Speaker
Description
Modeling the complex network of reactions that is the astrophysical $\gamma$ process requires calculating tens of thousands of reaction rates. Level densities and $\gamma$-ray strength functions are key parameters in these calculations and one way to probe them is by measuring partial reaction cross sections [1]. Three such experiments focusing on the iron peak region will be reported on. The $^{55}$Mn($\alpha$,n)$^{58}$Co$^{m+g}$ and $^{58}$Fe(p,n)$^{58}$Co$^{m+g}$ reactions were investigated using the activation technique.

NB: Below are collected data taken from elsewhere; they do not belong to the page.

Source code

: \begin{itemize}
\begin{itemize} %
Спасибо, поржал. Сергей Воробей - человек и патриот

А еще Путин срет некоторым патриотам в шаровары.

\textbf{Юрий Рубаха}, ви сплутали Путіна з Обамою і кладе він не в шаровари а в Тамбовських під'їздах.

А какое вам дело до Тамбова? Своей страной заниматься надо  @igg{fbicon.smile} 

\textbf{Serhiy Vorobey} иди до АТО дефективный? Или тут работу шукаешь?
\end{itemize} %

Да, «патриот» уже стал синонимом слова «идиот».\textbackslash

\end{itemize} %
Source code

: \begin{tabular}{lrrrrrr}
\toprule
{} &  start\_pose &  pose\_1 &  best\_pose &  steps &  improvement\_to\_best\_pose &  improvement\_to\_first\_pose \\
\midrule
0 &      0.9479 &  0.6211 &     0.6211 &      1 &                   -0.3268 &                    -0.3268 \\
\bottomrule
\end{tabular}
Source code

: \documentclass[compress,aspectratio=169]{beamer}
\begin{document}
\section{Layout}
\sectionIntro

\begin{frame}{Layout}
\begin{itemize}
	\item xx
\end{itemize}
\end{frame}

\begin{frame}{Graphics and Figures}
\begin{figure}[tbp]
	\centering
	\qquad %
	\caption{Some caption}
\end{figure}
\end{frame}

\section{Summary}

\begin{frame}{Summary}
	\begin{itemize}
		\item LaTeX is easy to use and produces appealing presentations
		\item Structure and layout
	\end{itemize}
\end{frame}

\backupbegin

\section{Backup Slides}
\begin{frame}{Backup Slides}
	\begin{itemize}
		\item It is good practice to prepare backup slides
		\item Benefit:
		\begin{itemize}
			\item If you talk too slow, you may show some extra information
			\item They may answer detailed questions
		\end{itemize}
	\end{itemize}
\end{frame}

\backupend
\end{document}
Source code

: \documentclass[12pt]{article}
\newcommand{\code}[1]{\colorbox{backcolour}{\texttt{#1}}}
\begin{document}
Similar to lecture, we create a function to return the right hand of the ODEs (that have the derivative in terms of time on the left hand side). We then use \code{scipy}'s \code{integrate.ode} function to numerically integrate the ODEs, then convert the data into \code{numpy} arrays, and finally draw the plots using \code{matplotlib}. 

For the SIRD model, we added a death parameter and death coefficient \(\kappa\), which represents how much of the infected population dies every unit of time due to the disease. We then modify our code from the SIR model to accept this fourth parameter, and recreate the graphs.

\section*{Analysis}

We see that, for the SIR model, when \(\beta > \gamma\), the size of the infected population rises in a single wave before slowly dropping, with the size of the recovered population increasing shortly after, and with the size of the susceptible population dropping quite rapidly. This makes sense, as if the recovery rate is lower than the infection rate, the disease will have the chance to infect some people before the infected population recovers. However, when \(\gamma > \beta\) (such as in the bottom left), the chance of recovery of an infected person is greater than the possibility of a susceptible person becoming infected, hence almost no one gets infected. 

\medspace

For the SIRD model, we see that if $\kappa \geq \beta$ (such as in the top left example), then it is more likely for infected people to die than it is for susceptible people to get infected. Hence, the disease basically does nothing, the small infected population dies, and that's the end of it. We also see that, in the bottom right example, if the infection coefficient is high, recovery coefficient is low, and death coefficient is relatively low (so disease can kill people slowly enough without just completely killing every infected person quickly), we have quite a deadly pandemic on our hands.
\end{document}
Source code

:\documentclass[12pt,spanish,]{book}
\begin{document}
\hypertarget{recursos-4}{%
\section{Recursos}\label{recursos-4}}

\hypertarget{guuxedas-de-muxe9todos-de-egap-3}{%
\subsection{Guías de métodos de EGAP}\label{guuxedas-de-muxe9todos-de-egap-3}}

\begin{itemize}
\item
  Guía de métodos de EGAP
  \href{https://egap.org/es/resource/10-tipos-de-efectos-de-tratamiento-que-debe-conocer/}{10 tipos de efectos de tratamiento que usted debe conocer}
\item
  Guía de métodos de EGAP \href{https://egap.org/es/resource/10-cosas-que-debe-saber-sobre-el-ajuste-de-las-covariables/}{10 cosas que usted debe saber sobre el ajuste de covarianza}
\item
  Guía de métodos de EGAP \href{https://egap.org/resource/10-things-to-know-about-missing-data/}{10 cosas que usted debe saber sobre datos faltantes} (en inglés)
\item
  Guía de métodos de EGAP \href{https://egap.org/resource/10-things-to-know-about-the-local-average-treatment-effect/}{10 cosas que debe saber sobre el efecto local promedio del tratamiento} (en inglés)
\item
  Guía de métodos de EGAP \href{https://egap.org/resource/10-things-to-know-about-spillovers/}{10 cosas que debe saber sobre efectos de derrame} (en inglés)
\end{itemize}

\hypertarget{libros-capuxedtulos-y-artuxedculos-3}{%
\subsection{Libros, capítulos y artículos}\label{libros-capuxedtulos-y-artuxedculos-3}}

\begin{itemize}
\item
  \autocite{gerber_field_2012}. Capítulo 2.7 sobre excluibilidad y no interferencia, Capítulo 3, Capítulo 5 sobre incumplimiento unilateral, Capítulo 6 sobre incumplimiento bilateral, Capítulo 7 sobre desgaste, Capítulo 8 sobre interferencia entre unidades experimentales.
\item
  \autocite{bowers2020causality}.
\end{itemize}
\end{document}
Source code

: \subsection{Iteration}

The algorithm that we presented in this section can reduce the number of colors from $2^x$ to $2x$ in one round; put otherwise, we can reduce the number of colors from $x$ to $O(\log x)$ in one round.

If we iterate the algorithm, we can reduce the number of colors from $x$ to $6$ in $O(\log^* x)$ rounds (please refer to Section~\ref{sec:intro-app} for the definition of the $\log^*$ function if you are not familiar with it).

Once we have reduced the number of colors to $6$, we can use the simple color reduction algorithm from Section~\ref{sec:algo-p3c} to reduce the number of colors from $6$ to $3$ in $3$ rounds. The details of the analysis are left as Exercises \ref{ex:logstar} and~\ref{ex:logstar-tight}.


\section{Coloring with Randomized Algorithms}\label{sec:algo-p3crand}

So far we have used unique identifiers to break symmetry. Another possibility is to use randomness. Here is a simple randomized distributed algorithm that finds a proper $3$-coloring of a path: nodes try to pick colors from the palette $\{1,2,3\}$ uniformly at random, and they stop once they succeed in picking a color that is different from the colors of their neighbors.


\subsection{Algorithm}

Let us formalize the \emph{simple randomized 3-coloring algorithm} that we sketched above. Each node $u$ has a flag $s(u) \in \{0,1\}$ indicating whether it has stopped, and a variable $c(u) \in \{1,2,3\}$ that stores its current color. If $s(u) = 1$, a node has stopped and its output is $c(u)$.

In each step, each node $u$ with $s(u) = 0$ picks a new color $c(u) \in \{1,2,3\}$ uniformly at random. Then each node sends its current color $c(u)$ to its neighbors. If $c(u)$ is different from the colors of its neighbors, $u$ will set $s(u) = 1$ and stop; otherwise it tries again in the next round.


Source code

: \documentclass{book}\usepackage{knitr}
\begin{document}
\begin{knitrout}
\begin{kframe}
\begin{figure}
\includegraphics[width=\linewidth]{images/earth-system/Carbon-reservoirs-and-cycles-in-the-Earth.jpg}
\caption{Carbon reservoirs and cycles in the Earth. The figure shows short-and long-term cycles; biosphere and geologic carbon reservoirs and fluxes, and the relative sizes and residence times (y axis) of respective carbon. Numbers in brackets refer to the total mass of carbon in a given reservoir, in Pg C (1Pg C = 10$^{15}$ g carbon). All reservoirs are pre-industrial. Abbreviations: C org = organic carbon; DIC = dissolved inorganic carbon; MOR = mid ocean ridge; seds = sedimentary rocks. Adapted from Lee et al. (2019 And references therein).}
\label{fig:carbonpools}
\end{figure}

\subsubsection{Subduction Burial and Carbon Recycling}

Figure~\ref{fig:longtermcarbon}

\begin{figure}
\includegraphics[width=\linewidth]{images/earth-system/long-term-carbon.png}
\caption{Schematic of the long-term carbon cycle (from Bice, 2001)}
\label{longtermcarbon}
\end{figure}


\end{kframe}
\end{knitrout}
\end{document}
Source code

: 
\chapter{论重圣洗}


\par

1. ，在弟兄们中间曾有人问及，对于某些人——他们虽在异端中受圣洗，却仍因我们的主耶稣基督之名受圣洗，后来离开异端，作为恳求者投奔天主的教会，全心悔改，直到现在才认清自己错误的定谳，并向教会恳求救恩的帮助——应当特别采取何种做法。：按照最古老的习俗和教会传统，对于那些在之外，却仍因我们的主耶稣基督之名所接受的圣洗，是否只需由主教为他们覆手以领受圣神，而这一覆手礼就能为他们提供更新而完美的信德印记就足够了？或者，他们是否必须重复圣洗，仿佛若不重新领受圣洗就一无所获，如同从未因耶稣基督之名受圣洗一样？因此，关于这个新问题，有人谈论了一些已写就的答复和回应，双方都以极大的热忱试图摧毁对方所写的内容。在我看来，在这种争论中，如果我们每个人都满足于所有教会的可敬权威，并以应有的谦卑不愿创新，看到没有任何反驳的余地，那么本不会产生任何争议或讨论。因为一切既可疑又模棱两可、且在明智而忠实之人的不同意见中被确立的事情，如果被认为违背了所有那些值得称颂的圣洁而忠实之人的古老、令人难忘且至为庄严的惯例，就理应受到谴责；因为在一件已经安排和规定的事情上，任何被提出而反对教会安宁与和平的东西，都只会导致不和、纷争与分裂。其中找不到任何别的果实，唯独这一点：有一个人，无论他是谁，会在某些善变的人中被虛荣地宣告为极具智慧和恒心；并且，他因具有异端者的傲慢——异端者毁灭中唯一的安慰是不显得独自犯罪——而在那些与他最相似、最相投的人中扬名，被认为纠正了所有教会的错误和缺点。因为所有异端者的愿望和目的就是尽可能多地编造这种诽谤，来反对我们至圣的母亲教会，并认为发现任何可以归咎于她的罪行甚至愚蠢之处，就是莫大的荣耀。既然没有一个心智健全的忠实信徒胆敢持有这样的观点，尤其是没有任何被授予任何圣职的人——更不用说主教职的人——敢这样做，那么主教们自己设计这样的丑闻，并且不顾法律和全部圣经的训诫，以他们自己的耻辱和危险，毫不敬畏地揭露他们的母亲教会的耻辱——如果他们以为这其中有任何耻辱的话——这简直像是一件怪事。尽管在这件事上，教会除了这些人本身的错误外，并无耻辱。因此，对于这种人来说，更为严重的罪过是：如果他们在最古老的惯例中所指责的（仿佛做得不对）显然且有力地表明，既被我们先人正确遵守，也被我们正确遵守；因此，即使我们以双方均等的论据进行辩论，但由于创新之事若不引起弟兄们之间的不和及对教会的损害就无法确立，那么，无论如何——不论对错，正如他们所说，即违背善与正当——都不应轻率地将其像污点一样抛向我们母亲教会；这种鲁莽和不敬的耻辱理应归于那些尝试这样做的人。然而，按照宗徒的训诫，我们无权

Despite being unable to directly observe the $\gamma$-ray transition from the metastable state to the groundstate of $^{58}$Co, due to its low energy of 25 keV, the production of $^{58}$Co via its metastable state could be disentangled from its production without populating the metastable state first. This was accomplished by identifying the feeding contribution from the metastable state in the electron capture decay of the groundstate. The ratio of the total cross section and the partial cross section associated with the production of the metastable state turns out to be very sensitive to nuclear level information. In addition, first results of an in-beam measurement of the $^{58}$Fe(p,$\gamma$)$^{59}$Co reaction will be presented.
Supported by the DFG (ZI 510/8-2).
[1] F. Heim et al., Phys. Rev. C 103, 025805 (2021).